What needs to be done
Give a verbatim quotation of every record.
Segment Start: Data listing
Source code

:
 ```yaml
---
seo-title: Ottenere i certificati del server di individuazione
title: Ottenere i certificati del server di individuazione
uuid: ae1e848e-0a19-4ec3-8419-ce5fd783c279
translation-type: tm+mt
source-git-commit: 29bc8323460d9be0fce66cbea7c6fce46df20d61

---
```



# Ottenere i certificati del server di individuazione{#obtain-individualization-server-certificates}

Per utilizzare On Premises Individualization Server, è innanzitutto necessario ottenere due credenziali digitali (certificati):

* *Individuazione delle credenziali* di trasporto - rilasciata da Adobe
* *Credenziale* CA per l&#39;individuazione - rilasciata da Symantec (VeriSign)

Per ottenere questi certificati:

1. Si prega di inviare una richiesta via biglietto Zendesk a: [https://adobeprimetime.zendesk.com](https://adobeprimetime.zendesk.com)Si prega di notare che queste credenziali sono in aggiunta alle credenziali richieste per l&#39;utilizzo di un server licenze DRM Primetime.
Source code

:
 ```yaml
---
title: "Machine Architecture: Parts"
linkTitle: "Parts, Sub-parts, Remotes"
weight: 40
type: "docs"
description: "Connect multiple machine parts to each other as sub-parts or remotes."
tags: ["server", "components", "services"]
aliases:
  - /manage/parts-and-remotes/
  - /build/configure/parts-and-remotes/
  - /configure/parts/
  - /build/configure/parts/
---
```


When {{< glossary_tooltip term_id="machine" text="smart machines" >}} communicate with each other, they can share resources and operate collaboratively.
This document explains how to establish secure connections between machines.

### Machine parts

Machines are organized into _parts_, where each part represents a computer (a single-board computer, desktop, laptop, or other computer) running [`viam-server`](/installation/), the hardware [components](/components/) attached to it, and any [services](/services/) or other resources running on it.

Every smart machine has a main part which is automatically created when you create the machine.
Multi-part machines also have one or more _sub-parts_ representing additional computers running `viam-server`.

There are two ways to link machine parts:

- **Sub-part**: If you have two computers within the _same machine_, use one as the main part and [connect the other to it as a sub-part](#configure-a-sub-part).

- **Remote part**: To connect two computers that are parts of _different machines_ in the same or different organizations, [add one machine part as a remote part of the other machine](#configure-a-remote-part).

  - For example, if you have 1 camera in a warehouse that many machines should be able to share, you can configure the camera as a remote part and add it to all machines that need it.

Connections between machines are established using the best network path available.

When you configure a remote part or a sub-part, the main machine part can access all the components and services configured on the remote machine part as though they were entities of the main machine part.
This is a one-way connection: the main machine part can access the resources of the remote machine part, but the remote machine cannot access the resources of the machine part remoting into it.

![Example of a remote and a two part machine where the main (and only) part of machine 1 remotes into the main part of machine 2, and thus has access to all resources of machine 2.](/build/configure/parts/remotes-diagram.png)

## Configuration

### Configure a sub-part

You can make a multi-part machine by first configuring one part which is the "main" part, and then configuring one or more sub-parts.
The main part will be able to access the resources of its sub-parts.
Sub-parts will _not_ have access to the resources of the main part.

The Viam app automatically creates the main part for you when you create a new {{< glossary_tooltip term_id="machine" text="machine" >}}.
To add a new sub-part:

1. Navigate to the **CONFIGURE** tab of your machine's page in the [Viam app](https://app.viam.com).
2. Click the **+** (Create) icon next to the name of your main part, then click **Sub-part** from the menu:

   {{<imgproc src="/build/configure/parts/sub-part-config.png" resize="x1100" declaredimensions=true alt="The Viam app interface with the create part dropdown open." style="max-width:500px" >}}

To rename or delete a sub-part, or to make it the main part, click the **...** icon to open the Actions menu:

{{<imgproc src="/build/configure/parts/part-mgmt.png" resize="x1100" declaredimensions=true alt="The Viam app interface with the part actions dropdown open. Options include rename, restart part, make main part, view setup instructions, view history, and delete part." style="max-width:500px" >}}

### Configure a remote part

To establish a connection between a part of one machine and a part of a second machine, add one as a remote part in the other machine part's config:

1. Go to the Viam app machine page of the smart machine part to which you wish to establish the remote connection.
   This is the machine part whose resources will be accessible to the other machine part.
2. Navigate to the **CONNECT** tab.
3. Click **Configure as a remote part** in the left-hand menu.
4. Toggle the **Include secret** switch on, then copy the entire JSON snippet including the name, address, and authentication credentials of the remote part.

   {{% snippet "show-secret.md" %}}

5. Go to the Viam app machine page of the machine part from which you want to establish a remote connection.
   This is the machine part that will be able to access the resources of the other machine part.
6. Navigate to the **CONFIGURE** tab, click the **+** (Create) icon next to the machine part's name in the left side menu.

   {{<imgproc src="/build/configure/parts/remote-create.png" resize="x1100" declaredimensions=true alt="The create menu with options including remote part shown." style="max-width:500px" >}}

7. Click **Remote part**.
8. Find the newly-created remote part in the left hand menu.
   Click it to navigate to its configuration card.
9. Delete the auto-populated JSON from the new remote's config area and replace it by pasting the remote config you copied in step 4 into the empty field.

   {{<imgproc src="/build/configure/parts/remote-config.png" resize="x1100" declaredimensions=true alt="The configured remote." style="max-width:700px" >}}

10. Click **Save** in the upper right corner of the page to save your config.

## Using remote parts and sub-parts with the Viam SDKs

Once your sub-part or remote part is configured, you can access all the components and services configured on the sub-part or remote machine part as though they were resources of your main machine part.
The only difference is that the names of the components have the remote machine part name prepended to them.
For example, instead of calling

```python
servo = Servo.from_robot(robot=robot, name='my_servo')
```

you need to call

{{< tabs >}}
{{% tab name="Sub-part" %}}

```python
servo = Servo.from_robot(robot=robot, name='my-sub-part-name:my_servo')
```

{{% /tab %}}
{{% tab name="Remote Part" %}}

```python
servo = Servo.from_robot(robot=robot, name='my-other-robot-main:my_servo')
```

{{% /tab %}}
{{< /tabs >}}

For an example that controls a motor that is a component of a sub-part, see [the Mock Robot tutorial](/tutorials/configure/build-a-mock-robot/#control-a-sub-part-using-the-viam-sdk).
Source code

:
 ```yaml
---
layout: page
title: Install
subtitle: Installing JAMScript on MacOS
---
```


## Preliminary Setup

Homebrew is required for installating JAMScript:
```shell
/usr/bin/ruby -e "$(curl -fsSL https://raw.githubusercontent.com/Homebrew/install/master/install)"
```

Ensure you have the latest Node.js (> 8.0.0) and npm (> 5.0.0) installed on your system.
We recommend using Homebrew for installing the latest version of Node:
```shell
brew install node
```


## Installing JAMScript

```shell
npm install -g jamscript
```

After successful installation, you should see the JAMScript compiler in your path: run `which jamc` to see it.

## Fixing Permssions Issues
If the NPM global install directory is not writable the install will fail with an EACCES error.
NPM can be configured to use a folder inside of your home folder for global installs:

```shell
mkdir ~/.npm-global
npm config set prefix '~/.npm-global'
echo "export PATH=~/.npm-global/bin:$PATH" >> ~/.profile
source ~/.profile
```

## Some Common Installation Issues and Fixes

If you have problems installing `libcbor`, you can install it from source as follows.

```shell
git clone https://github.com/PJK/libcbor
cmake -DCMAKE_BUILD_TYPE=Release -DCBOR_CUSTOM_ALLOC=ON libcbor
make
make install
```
Segment End: Data listing
Exercise solution
Source code

:
 ```yaml
---
seo-title: Ottenere i certificati del server di individuazione
title: Ottenere i certificati del server di individuazione
uuid: ae1e848e-0a19-4ec3-8419-ce5fd783c279
translation-type: tm+mt
source-git-commit: 29bc8323460d9be0fce66cbea7c6fce46df20d61

---
```



# Ottenere i certificati del server di individuazione{#obtain-individualization-server-certificates}

Per utilizzare On Premises Individualization Server, è innanzitutto necessario ottenere due credenziali digitali (certificati):

* *Individuazione delle credenziali* di trasporto - rilasciata da Adobe
* *Credenziale* CA per l&#39;individuazione - rilasciata da Symantec (VeriSign)

Per ottenere questi certificati:

1. Si prega di inviare una richiesta via biglietto Zendesk a: [https://adobeprimetime.zendesk.com](https://adobeprimetime.zendesk.com)Si prega di notare che queste credenziali sono in aggiunta alle credenziali richieste per l&#39;utilizzo di un server licenze DRM Primetime.
Source code

:
 ```yaml
---
title: "Machine Architecture: Parts"
linkTitle: "Parts, Sub-parts, Remotes"
weight: 40
type: "docs"
description: "Connect multiple machine parts to each other as sub-parts or remotes."
tags: ["server", "components", "services"]
aliases:
  - /manage/parts-and-remotes/
  - /build/configure/parts-and-remotes/
  - /configure/parts/
  - /build/configure/parts/
---
```


When {{< glossary_tooltip term_id="machine" text="smart machines" >}} communicate with each other, they can share resources and operate collaboratively.
This document explains how to establish secure connections between machines.

### Machine parts

Machines are organized into _parts_, where each part represents a computer (a single-board computer, desktop, laptop, or other computer) running [`viam-server`](/installation/), the hardware [components](/components/) attached to it, and any [services](/services/) or other resources running on it.

Every smart machine has a main part which is automatically created when you create the machine.
Multi-part machines also have one or more _sub-parts_ representing additional computers running `viam-server`.

There are two ways to link machine parts:

- **Sub-part**: If you have two computers within the _same machine_, use one as the main part and [connect the other to it as a sub-part](#configure-a-sub-part).

- **Remote part**: To connect two computers that are parts of _different machines_ in the same or different organizations, [add one machine part as a remote part of the other machine](#configure-a-remote-part).

  - For example, if you have 1 camera in a warehouse that many machines should be able to share, you can configure the camera as a remote part and add it to all machines that need it.

Connections between machines are established using the best network path available.

When you configure a remote part or a sub-part, the main machine part can access all the components and services configured on the remote machine part as though they were entities of the main machine part.
This is a one-way connection: the main machine part can access the resources of the remote machine part, but the remote machine cannot access the resources of the machine part remoting into it.

![Example of a remote and a two part machine where the main (and only) part of machine 1 remotes into the main part of machine 2, and thus has access to all resources of machine 2.](/build/configure/parts/remotes-diagram.png)

## Configuration

### Configure a sub-part

You can make a multi-part machine by first configuring one part which is the "main" part, and then configuring one or more sub-parts.
The main part will be able to access the resources of its sub-parts.
Sub-parts will _not_ have access to the resources of the main part.

The Viam app automatically creates the main part for you when you create a new {{< glossary_tooltip term_id="machine" text="machine" >}}.
To add a new sub-part:

1. Navigate to the **CONFIGURE** tab of your machine's page in the [Viam app](https://app.viam.com).
2. Click the **+** (Create) icon next to the name of your main part, then click **Sub-part** from the menu:

   {{<imgproc src="/build/configure/parts/sub-part-config.png" resize="x1100" declaredimensions=true alt="The Viam app interface with the create part dropdown open." style="max-width:500px" >}}

To rename or delete a sub-part, or to make it the main part, click the **...** icon to open the Actions menu:

{{<imgproc src="/build/configure/parts/part-mgmt.png" resize="x1100" declaredimensions=true alt="The Viam app interface with the part actions dropdown open. Options include rename, restart part, make main part, view setup instructions, view history, and delete part." style="max-width:500px" >}}

### Configure a remote part

To establish a connection between a part of one machine and a part of a second machine, add one as a remote part in the other machine part's config:

1. Go to the Viam app machine page of the smart machine part to which you wish to establish the remote connection.
   This is the machine part whose resources will be accessible to the other machine part.
2. Navigate to the **CONNECT** tab.
3. Click **Configure as a remote part** in the left-hand menu.
4. Toggle the **Include secret** switch on, then copy the entire JSON snippet including the name, address, and authentication credentials of the remote part.

   {{% snippet "show-secret.md" %}}

5. Go to the Viam app machine page of the machine part from which you want to establish a remote connection.
   This is the machine part that will be able to access the resources of the other machine part.
6. Navigate to the **CONFIGURE** tab, click the **+** (Create) icon next to the machine part's name in the left side menu.

   {{<imgproc src="/build/configure/parts/remote-create.png" resize="x1100" declaredimensions=true alt="The create menu with options including remote part shown." style="max-width:500px" >}}

7. Click **Remote part**.
8. Find the newly-created remote part in the left hand menu.
   Click it to navigate to its configuration card.
9. Delete the auto-populated JSON from the new remote's config area and replace it by pasting the remote config you copied in step 4 into the empty field.

   {{<imgproc src="/build/configure/parts/remote-config.png" resize="x1100" declaredimensions=true alt="The configured remote." style="max-width:700px" >}}

10. Click **Save** in the upper right corner of the page to save your config.

## Using remote parts and sub-parts with the Viam SDKs

Once your sub-part or remote part is configured, you can access all the components and services configured on the sub-part or remote machine part as though they were resources of your main machine part.
The only difference is that the names of the components have the remote machine part name prepended to them.
For example, instead of calling

```python
servo = Servo.from_robot(robot=robot, name='my_servo')
```

you need to call

{{< tabs >}}
{{% tab name="Sub-part" %}}

```python
servo = Servo.from_robot(robot=robot, name='my-sub-part-name:my_servo')
```

{{% /tab %}}
{{% tab name="Remote Part" %}}

```python
servo = Servo.from_robot(robot=robot, name='my-other-robot-main:my_servo')
```

{{% /tab %}}
{{< /tabs >}}

For an example that controls a motor that is a component of a sub-part, see [the Mock Robot tutorial](/tutorials/configure/build-a-mock-robot/#control-a-sub-part-using-the-viam-sdk).
Source code

:
 ```yaml
---
layout: page
title: Install
subtitle: Installing JAMScript on MacOS
---
```


## Preliminary Setup

Homebrew is required for installating JAMScript:
```shell
/usr/bin/ruby -e "$(curl -fsSL https://raw.githubusercontent.com/Homebrew/install/master/install)"
```

Ensure you have the latest Node.js (> 8.0.0) and npm (> 5.0.0) installed on your system.
We recommend using Homebrew for installing the latest version of Node:
```shell
brew install node
```


## Installing JAMScript

```shell
npm install -g jamscript
```

After successful installation, you should see the JAMScript compiler in your path: run `which jamc` to see it.

## Fixing Permssions Issues
If the NPM global install directory is not writable the install will fail with an EACCES error.
NPM can be configured to use a folder inside of your home folder for global installs:

```shell
mkdir ~/.npm-global
npm config set prefix '~/.npm-global'
echo "export PATH=~/.npm-global/bin:$PATH" >> ~/.profile
source ~/.profile
```

## Some Common Installation Issues and Fixes

If you have problems installing `libcbor`, you can install it from source as follows.

```shell
git clone https://github.com/PJK/libcbor
cmake -DCMAKE_BUILD_TYPE=Release -DCBOR_CUSTOM_ALLOC=ON libcbor
make
make install
```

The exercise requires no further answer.